= Art in the Streets =

Art in the Streets was an exhibition held at the Museum of Contemporary Art Los Angeles from April 17 to August 8, 2011. Curated by its then-director Jeffrey Deitch and associate curators Aaron Rose and Roger Gastman, it surveyed the development of graffiti and global street art from the 1970s to the present, covering the cities of New York City, the West Coast, London, and São Paulo with a focus on Los Angeles. It was supposed to travel to the Brooklyn Museum from March 30 to July 8, 2012. The exhibit at the Brooklyn Museum was cancelled because of financial difficulties.

By some estimates, it was the most attended exhibition in the MOCA LA's history.

Artists in the exhibition included: Barry McGee, Lee Quiñones, Os Gêmeos, Banksy, Shepard Fairey, TAKI 183, Jean-Michel Basquiat, Chaz Bojórquez, ROA, JR, RISK, Rammellzee, Keith Haring, Kenny Scharf, Angel Ortiz, Gusmano Cesaretti and others.
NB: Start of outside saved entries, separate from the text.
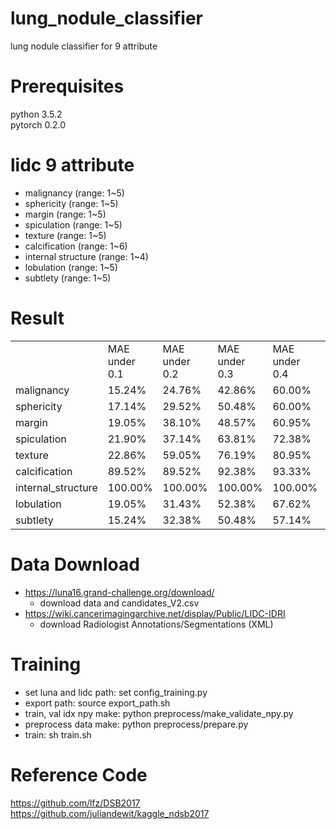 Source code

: # lung_nodule_classifier
lung nodule classifier for 9 attribute

# Prerequisites
python 3.5.2      
pytorch 0.2.0

# lidc 9 attribute
 - malignancy (range: 1~5)
 - sphericity (range: 1~5)
 - margin (range: 1~5)
 - spiculation (range: 1~5)
 - texture (range: 1~5)
 - calcification (range: 1~6)
 - internal structure (range: 1~4)
 - lobulation (range: 1~5)
 - subtlety (range: 1~5)

# Result
|                    |               |               |               |               |               |               |               |               |               |             | 
|--------------------|---------------|---------------|---------------|---------------|---------------|---------------|---------------|---------------|---------------|-------------| 
|                    | MAE under 0.1 | MAE under 0.2 | MAE under 0.3 | MAE under 0.4 | MAE under 0.5 | MAE under 0.6 | MAE under 0.7 | MAE under 0.8 | MAE under 0.9 | MAE under 1 | 
| malignancy         | 15.24%        | 24.76%        | 42.86%        | 60.00%        | 71.43%        | 80.95%        | 86.67%        | 92.38%        | 93.33%        | 94.29%      | 
| sphericity         | 17.14%        | 29.52%        | 50.48%        | 60.00%        | 67.62%        | 72.38%        | 80.95%        | 84.76%        | 89.52%        | 92.38%      | 
| margin             | 19.05%        | 38.10%        | 48.57%        | 60.95%        | 67.62%        | 77.14%        | 82.86%        | 85.71%        | 86.67%        | 89.52%      | 
| spiculation        | 21.90%        | 37.14%        | 63.81%        | 72.38%        | 76.19%        | 81.90%        | 83.81%        | 87.62%        | 88.57%        | 91.43%      | 
| texture            | 22.86%        | 59.05%        | 76.19%        | 80.95%        | 84.76%        | 84.76%        | 86.67%        | 89.52%        | 91.43%        | 92.38%      | 
| calcification      | 89.52%        | 89.52%        | 92.38%        | 93.33%        | 93.33%        | 93.33%        | 97.14%        | 99.05%        | 99.05%        | 100.00%     | 
| internal_structure | 100.00%       | 100.00%       | 100.00%       | 100.00%       | 100.00%       | 100.00%       | 100.00%       | 100.00%       | 100.00%       | 100.00%     | 
| lobulation         | 19.05%        | 31.43%        | 52.38%        | 67.62%        | 75.24%        | 79.05%        | 85.71%        | 87.62%        | 91.43%        | 92.38%      | 
| subtlety           | 15.24%        | 32.38%        | 50.48%        | 57.14%        | 67.62%        | 71.43%        | 80.95%        | 86.67%        | 86.67%        | 88.57%      | 


# Data Download
 - https://luna16.grand-challenge.org/download/
   - download data and candidates_V2.csv
 - https://wiki.cancerimagingarchive.net/display/Public/LIDC-IDRI
   - download Radiologist Annotations/Segmentations (XML)

# Training
 - set luna and lidc path: set config_training.py
 - export path: source export_path.sh
 - train, val idx npy make: python preprocess/make_validate_npy.py
 - preprocess data make: python preprocess/prepare.py
 - train: sh train.sh
 
# Reference Code
https://github.com/lfz/DSB2017    
https://github.com/juliandewit/kaggle_ndsb2017  
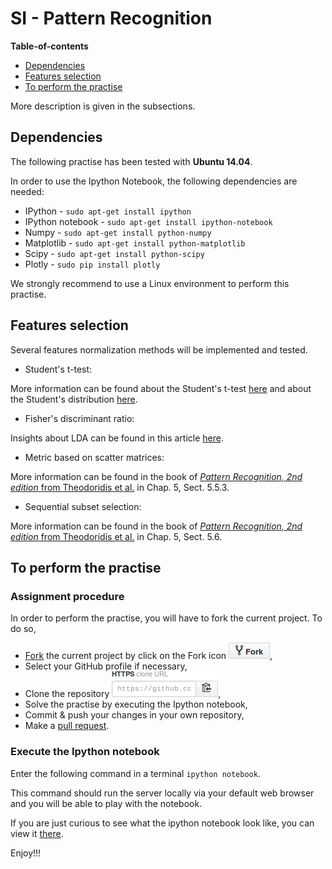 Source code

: # SI - Pattern Recognition

**Table-of-contents**

* [Dependencies](#dependencies)
* [Features selection](#features-selection)
* [To perform the practise](#to-perform-the-practise)

More description is given in the subsections.

## Dependencies

The following practise has been tested with **Ubuntu 14.04**.

In order to use the Ipython Notebook, the following dependencies are needed:

* IPython - `sudo apt-get install ipython`
* IPython notebook - `sudo apt-get install ipython-notebook`
* Numpy - `sudo apt-get install python-numpy`
* Matplotlib - `sudo apt-get install python-matplotlib`
* Scipy - `sudo apt-get install python-scipy`
* Plotly - `sudo pip install plotly`

We strongly recommend to use a Linux environment to perform this practise.

## Features selection

Several features normalization methods will be implemented and tested.

- Student's t-test:

More information can be found about the Student's t-test [here](http://en.wikipedia.org/wiki/Student%27s_t-test) and about the Student's distribution [here](http://en.wikipedia.org/wiki/Student%27s_t-distribution).

- Fisher's discriminant ratio:

Insights about LDA can be found in this article [here](http://faculty.ist.psu.edu/jessieli/Publications/ecmlpkdd11_qgu.pdf).

- Metric based on scatter matrices:

More information can be found in the book of [*Pattern Recognition, 2nd edition* from Theodoridis et al.](http://www.manalhelal.com/Books/F2014/Pattern%20Recognition_2003.pdf) in Chap. 5, Sect. 5.5.3.

- Sequential subset selection:

More information can be found in the book of [*Pattern Recognition, 2nd edition* from Theodoridis et al.](http://www.manalhelal.com/Books/F2014/Pattern%20Recognition_2003.pdf) in Chap. 5, Sect. 5.6.

## To perform the practise

### Assignment procedure

In order to perform the practise, you will have to fork the current project. To do so,

- [Fork](https://help.github.com/articles/fork-a-repo/) the current project by click on the Fork icon ![Do not fine the icon](./readme-images/fork-icon.png),
- Select your GitHub profile if necessary,
- Clone the repository ![Do not fine the icon](./readme-images/git-clone.png),
- Solve the practise by executing the Ipython notebook,
- Commit & push your changes in your own repository,
- Make a [pull request](https://help.github.com/articles/using-pull-requests/).

### Execute the Ipython notebook

Enter the following command in a terminal `ipython notebook`.

This command should run the server locally via your default web browser and you will be able to play with the notebook.

If you are just curious to see what the ipython notebook look like, you can view it [there](http://nbviewer.ipython.org/github/ViBOT-Erasmus/B31XI-SI-Features-Selection/blob/master/features-selection.ipynb).

Enjoy!!!

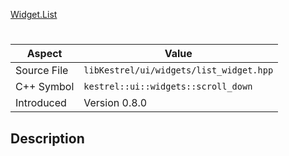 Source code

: [Widget.List](index.md)
# 
| Aspect | Value |
| --- | --- |
| Source File | `libKestrel/ui/widgets/list_widget.hpp` |
| C++ Symbol | `kestrel::ui::widgets::scroll_down` |
| Introduced | Version 0.8.0 |
## Description
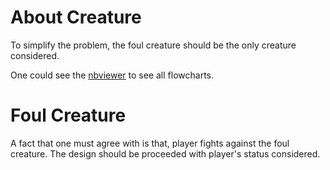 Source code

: # About Creature

To simplify the problem, the foul creature should be the only creature 
considered.

One could see the 
[nbviewer](https://nbviewer.jupyter.org/github/Chao8219/practice-adventure/tree/master/game_design/) 
to see all flowcharts.

# Foul Creature

A fact that one must agree with is that, player fights against the foul 
creature.
The design should be proceeded with player's status considered.
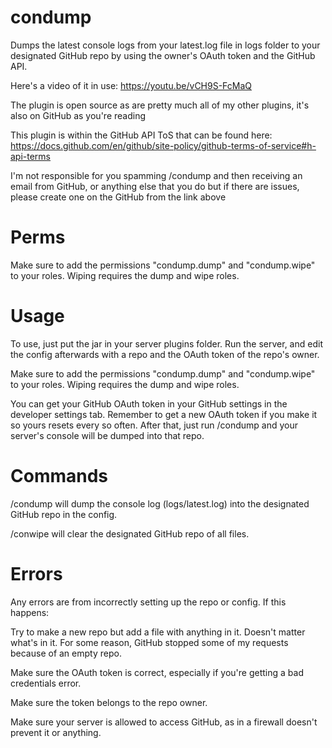 # condump
Dumps the latest console logs from your latest.log file in logs folder to your designated GitHub repo by using the owner's OAuth token and the GitHub API.

Here's a video of it in use:
https://youtu.be/vCH9S-FcMaQ

The plugin is open source as are pretty much all of my other plugins, it's also on GitHub as you're reading

This plugin is within the GitHub API ToS that can be found here:
https://docs.github.com/en/github/site-policy/github-terms-of-service#h-api-terms

I'm not responsible for you spamming /condump and then receiving an email from GitHub, or anything else that you do but if there are issues, please create one on the GitHub from the link above

# Perms
Make sure to add the permissions "condump.dump" and "condump.wipe" to your roles. Wiping requires the dump and wipe roles.

# Usage
To use, just put the jar in your server plugins folder.
Run the server, and edit the config afterwards with a repo and the OAuth token of the repo's owner.

Make sure to add the permissions "condump.dump" and "condump.wipe" to your roles. Wiping requires the dump and wipe roles.

You can get your GitHub OAuth token in your GitHub settings in the developer settings tab. Remember to get a new OAuth token if you make it so yours resets every so often.
After that, just run /condump and your server's console will be dumped into that repo.

# Commands

/condump will dump the console log (logs/latest.log) into the designated GitHub repo in the config.

/conwipe will clear the designated GitHub repo of all files.

# Errors

Any errors are from incorrectly setting up the repo or config.
If this happens:

Try to make a new repo but add a file with anything in it. Doesn't matter what's in it. For some reason, GitHub stopped some of my requests because of an empty repo.

Make sure the OAuth token is correct, especially if you're getting a bad credentials error.

Make sure the token belongs to the repo owner.

Make sure your server is allowed to access GitHub, as in a firewall doesn't prevent it or anything.
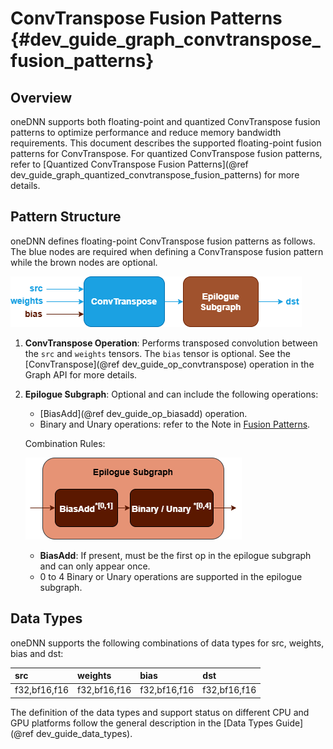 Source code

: ConvTranspose Fusion Patterns {#dev_guide_graph_convtranspose_fusion_patterns}
==============================================================================

## Overview

oneDNN supports both floating-point and quantized ConvTranspose fusion patterns to
optimize performance and reduce memory bandwidth requirements. This document
describes the supported floating-point fusion patterns for ConvTranspose. For quantized
ConvTranspose fusion patterns, refer to
[Quantized ConvTranspose Fusion Patterns](@ref dev_guide_graph_quantized_convtranspose_fusion_patterns)
for more details.

## Pattern Structure

oneDNN defines floating-point ConvTranspose fusion patterns as follows.
The blue nodes are required when defining a ConvTranspose fusion pattern while the
brown nodes are optional.

![ConvTranspose pattern](images/convtranspose_pattern.png)

1. **ConvTranspose Operation**: Performs transposed convolution between the
   `src` and `weights` tensors. The `bias` tensor is optional. See the
   [ConvTranspose](@ref dev_guide_op_convtranspose) operation in the Graph API
   for more details.
2. **Epilogue Subgraph**: Optional and can include the following operations:
   - [BiasAdd](@ref dev_guide_op_biasadd) operation.
   - Binary and Unary operations: refer to the Note in
     [Fusion Patterns](graph_fusion_patterns.html).

   Combination Rules:

   ![epilogue subgraph](images/epilogue_subgraph_general_2.png)

   - **BiasAdd**: If present, must be the first op in the epilogue subgraph and
     can only appear once.
   - 0 to 4 Binary or Unary operations are supported in the epilogue subgraph.

## Data Types

oneDNN supports the following combinations of data types for src, weights, bias
and dst:

| src          | weights       | bias         | dst          |
| :----------- | :------------ | :----------- | :----------- |
| f32,bf16,f16 | f32,bf16,f16  | f32,bf16,f16 | f32,bf16,f16 |

The definition of the data types and support status on different CPU and GPU
platforms follow the general description in the [Data Types Guide](@ref dev_guide_data_types).
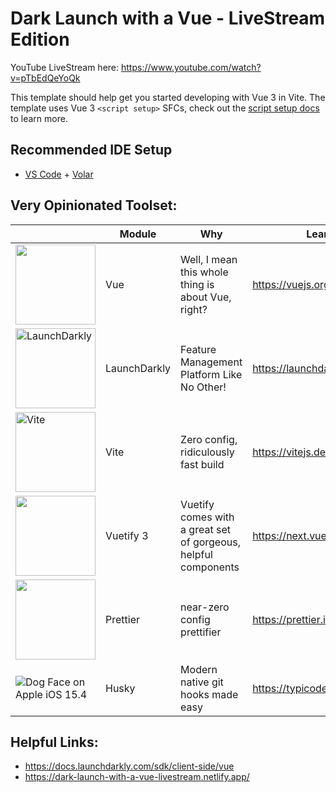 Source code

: # Dark Launch with a Vue - LiveStream Edition

YouTube LiveStream here: https://www.youtube.com/watch?v=pTbEdQeYoQk

This template should help get you started developing with Vue 3 in Vite. The template uses Vue 3 `<script setup>` SFCs, check out the [script setup docs](https://v3.vuejs.org/api/sfc-script-setup.html#sfc-script-setup) to learn more.

## Recommended IDE Setup

- [VS Code](https://code.visualstudio.com/) + [Volar](https://marketplace.visualstudio.com/items?itemName=Vue.volar)

## Very Opinionated Toolset:

|                                                                                                                                          | Module       | Why                                                            | Learn More                          |
| ---------------------------------------------------------------------------------------------------------------------------------------- | ------------ | -------------------------------------------------------------- | ----------------------------------- |
| <img src="https://vuejs.org/images/logo.png" style="width:128px;" />                                                                     | Vue          | Well, I mean this whole thing is about Vue, right?             | https://vuejs.org/                  |
| <img src="https://launchdarkly.com/icons/icon-144x144.png?v=17d478ce54f090941be262dd6d0a2a68" alt="LaunchDarkly" style="width:128px;" /> | LaunchDarkly | Feature Management Platform Like No Other!                     | https://launchdarkly.com/           |
| <img src="https://vitejs.dev/logo-with-shadow.png" alt="Vite" style="width:128px;" />                                                    | Vite         | Zero config, ridiculously fast build                           | https://vitejs.dev/                 |
| <img src="https://cdn.vuetifyjs.com/images/logos/vuetify-logo-300.png" style="width:128px;" />                                           | Vuetify 3    | Vuetify comes with a great set of gorgeous, helpful components | https://next.vuetifyjs.com/en/      |
| <img src="https://prettier.io/icon.png" style="width:128px;" />                                                                          | Prettier     | near-zero config prettifier                                    | https://prettier.io##               |
| ![Dog Face on Apple iOS 15.4](https://emojipedia-us.s3.dualstack.us-west-1.amazonaws.com/thumbs/120/apple/325/dog-face_1f436.png)        | Husky        | Modern native git hooks made easy                              | https://typicode.github.io/husky/#/ |

## Helpful Links:

- https://docs.launchdarkly.com/sdk/client-side/vue
- https://dark-launch-with-a-vue-livestream.netlify.app/
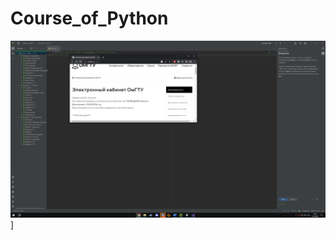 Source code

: # Course_of_Python
![Курс по питону](https://github.com/metroboominn/Course_of_Python/blob/main/StartOfPython.PNG)]
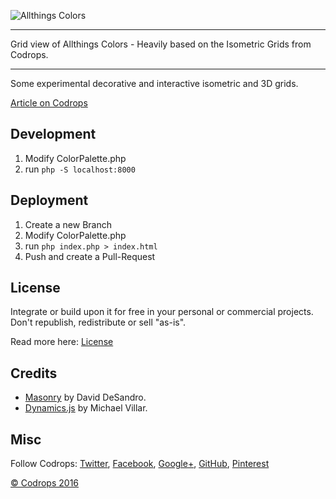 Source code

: ![Allthings Colors](https://allthings.github.io/colors/img/allthings.dev.colors.logo.svg)
***

Grid view of Allthings Colors - Heavily based on the Isometric Grids from Codrops.

***

Some experimental decorative and interactive isometric and 3D grids.

[Article on Codrops](http://tympanus.net/codrops/?p=27094)

## Development
1. Modify ColorPalette.php 
2. run `php -S localhost:8000`

## Deployment
1. Create a new Branch 
2. Modify ColorPalette.php 
3. run `php index.php > index.html`
4. Push and create a Pull-Request

## License

Integrate or build upon it for free in your personal or commercial projects. Don't republish, redistribute or sell "as-is". 

Read more here: [License](http://tympanus.net/codrops/licensing/)

## Credits

- [Masonry](http://masonry.desandro.com/) by David DeSandro.
- [Dynamics.js](http://dynamicsjs.com/) by Michael Villar.

## Misc

Follow Codrops: [Twitter](http://www.twitter.com/codrops), [Facebook](http://www.facebook.com/pages/Codrops/159107397912), [Google+](https://plus.google.com/101095823814290637419), [GitHub](https://github.com/codrops), [Pinterest](http://www.pinterest.com/codrops/)

[© Codrops 2016](http://www.codrops.com)





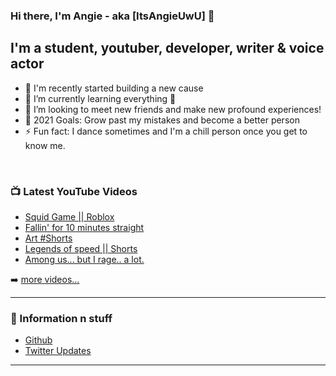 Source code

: ### Hi there, I'm Angie - aka [ItsAngieUwU] 👋

## I'm a student, youtuber, developer, writer & voice actor

- 🔭 I'm recently started building a new cause
- 🌱 I’m currently learning everything 🤣
- 👯 I’m looking to meet new friends and make new profound experiences!
- 🥅 2021 Goals: Grow past my mistakes and become a better person
- ⚡ Fun fact: I dance sometimes and I'm a chill person once you get to know me.

<br />

### 📺 Latest YouTube Videos

<!-- YOUTUBE:START -->
- [ Squid Game || Roblox ](https://youtu.be/3vPdQI7UEF4)
- [Fallin' for 10 minutes straight](https://youtu.be/qB0srJ8yNt4)
- [Art #Shorts](https://youtube.com/shorts/PS48GWunzwQ?feature=share)
- [Legends of speed || Shorts](https://youtu.be/59aV_h_1ECs)
- [Among us... but I rage.. a lot. ](https://youtu.be/brnh_herQ8k)
<!-- YOUTUBE:END -->

➡️ [more videos...](https://www.youtube.com/channel/UCmnYw7QJEngaFu84cgZP0IA)

---

### 📕 Information n stuff

<!-- BLOG-POST-LIST:START -->
- [Github](https://github.com/ItsAngieUwU/)
- [Twitter Updates](https://twitter.com/suwuangie)
<!-- BLOG-POST-LIST:END -->

---
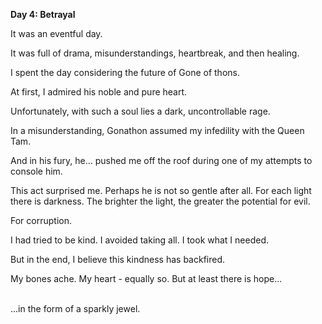 <!-- title: Shiori's Journal Entry: Day 4 -->

**Day 4: Betrayal**

It was an eventful day.

It was full of drama, misunderstandings, heartbreak, and then healing.

I spent the day considering the future of Gone of thons.

At first, I admired his noble and pure heart.

Unfortunately, with such a soul lies a dark, uncontrollable rage.

In a misunderstanding, Gonathon assumed my infedility with the Queen Tam.

And in his fury, he... pushed me off the roof during one of my attempts to console him.

This act surprised me. Perhaps he is not so gentle after all. For each light there is darkness.
The brighter the light, the greater the potential for evil.

For corruption.

I had tried to be kind.
I avoided taking all.
I took what I needed.

But in the end, I believe this kindness has backfired.

My bones ache. My heart - equally so.
But at least there is hope...

\
...in the form of a sparkly jewel.
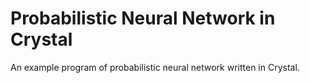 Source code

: # Probabilistic Neural Network in Crystal
An example program of probabilistic neural network written in Crystal.

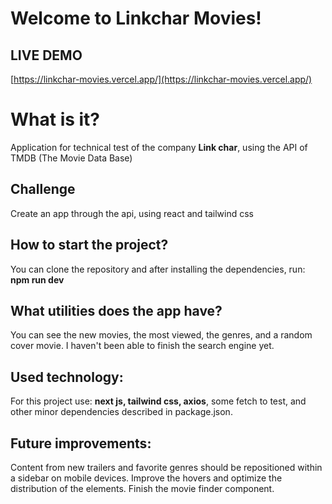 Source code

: # Welcome to Linkchar Movies!


## LIVE DEMO 
[https://linkchar-movies.vercel.app/](https://linkchar-movies.vercel.app/)



# What is it?

Application for technical test of the company **Link char**, using the API of TMDB (The Movie Data Base)

## Challenge
Create an app through the api, using react and tailwind css

## How to start the project?
You can clone the repository and after installing the dependencies, run:
**npm run dev**

## What utilities does the app have?

You can see the new movies, the most viewed, the genres, and a random cover movie. I haven't been able to finish the search engine yet.

## Used technology:
For this project use: **next js, tailwind css, axios**, some fetch to test, and other minor dependencies described in package.json.

## Future improvements:
Content from new trailers and favorite genres should be repositioned within a sidebar on mobile devices. Improve the hovers and optimize the distribution of the elements.
Finish the movie finder component.

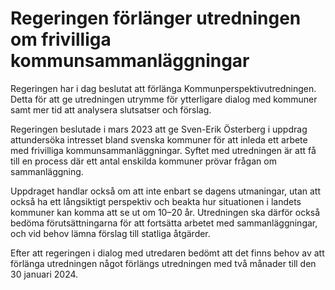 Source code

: # Regeringen förlänger utredningen om frivilliga kommunsammanläggningar

Regeringen har i dag beslutat att förlänga Kommunperspektivutredningen. Detta för att ge utredningen utrymme för ytterligare dialog med kommuner samt mer tid att analysera slutsatser och förslag.

Regeringen beslutade i mars 2023 att ge Sven-Erik Österberg i uppdrag attundersöka intresset bland svenska kommuner för att inleda ett arbete med frivilliga kommunsammanläggningar. Syftet med utredningen är att få till en process där ett antal enskilda kommuner prövar frågan om sammanläggning.

Uppdraget handlar också om att inte enbart se dagens utmaningar, utan att också ha ett långsiktigt perspektiv och beakta hur situationen i landets kommuner kan komma att se ut om 10–20 år. Utredningen ska därför också bedöma förutsättningarna för att fortsätta arbetet med samman­läggningar, och vid behov lämna förslag till statliga åtgärder.

Efter att regeringen i dialog med utredaren bedömt att det finns behov av att förlänga utredningen något förlängs utredningen med två månader till den 30 januari 2024.
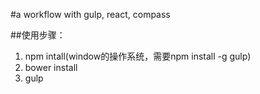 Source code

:#a workflow with gulp, react, compass

##使用步骤：
1.  npm intall(window的操作系统，需要npm install -g gulp)
2.  bower install
3.  gulp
In early December 2010 Italian street artist Blu painted a mural on the side of the museum's Geffen Contemporary Wing to coincide with the exhibition. Because the work's antiwar theme might be deemed offensive, the museum had it painted over within a day, and anonymous fellow artists avenged themselves by putting up posters of Deitch as an ayatollah holding a paint roller.